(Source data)
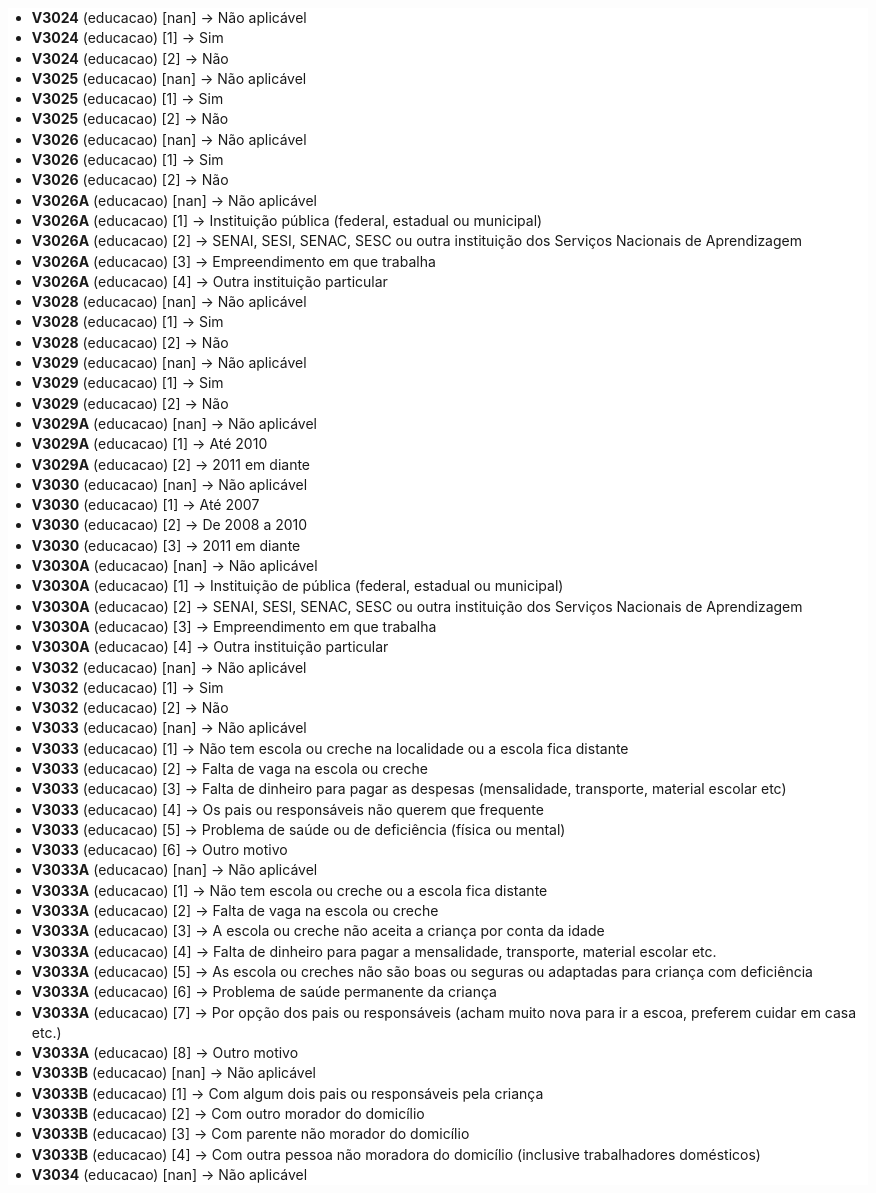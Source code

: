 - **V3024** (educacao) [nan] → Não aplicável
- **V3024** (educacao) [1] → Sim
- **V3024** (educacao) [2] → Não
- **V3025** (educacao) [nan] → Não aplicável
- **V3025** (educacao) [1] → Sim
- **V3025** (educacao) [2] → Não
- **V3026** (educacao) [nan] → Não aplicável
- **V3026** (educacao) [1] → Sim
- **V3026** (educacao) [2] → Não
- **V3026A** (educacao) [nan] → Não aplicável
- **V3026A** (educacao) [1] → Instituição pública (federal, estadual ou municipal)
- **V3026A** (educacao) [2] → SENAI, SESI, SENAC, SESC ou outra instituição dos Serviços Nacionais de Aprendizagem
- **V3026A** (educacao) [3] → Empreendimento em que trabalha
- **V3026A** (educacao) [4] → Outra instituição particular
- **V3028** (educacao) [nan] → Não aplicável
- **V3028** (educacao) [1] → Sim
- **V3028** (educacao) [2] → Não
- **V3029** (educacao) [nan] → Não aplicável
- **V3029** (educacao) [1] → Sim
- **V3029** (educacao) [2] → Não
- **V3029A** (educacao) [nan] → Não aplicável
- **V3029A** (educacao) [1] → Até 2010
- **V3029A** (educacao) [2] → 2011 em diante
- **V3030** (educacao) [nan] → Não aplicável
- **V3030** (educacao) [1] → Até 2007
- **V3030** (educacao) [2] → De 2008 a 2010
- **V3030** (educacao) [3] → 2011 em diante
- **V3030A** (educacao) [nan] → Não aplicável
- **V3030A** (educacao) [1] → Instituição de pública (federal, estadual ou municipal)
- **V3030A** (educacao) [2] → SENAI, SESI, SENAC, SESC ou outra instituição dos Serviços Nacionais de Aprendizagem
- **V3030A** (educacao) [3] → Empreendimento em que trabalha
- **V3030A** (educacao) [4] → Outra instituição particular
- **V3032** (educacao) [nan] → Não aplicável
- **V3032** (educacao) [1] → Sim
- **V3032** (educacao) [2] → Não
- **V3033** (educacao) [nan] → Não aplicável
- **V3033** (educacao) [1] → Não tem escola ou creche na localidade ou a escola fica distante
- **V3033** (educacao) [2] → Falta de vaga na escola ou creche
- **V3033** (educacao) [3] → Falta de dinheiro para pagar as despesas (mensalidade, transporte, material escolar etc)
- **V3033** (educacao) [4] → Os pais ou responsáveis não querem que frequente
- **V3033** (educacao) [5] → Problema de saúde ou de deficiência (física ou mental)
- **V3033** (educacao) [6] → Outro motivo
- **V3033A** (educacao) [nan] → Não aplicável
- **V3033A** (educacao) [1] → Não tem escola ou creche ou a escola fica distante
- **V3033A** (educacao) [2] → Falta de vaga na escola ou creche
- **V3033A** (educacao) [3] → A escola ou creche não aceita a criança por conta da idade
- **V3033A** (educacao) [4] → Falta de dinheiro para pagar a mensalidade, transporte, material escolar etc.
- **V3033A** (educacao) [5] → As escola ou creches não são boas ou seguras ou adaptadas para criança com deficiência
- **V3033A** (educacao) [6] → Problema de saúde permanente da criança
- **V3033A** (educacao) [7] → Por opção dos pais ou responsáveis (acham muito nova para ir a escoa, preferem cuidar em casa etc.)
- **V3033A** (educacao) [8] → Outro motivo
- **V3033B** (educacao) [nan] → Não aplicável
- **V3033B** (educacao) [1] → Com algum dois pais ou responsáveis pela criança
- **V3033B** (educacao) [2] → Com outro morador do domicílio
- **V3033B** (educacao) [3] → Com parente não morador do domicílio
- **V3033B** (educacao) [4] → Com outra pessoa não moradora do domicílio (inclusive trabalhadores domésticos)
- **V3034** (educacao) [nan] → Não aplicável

### [TASK STATEMENT]
With the line that contains "- **V3033B** (educacao) [4]" as the start, output every line through the end of the entries exactly. Add no other lines.

### [OUTPUT FOR THIS TASK]
- **V3033B** (educacao) [4] → Com outra pessoa não moradora do domicílio (inclusive trabalhadores domésticos)
- **V3034** (educacao) [nan] → Não aplicável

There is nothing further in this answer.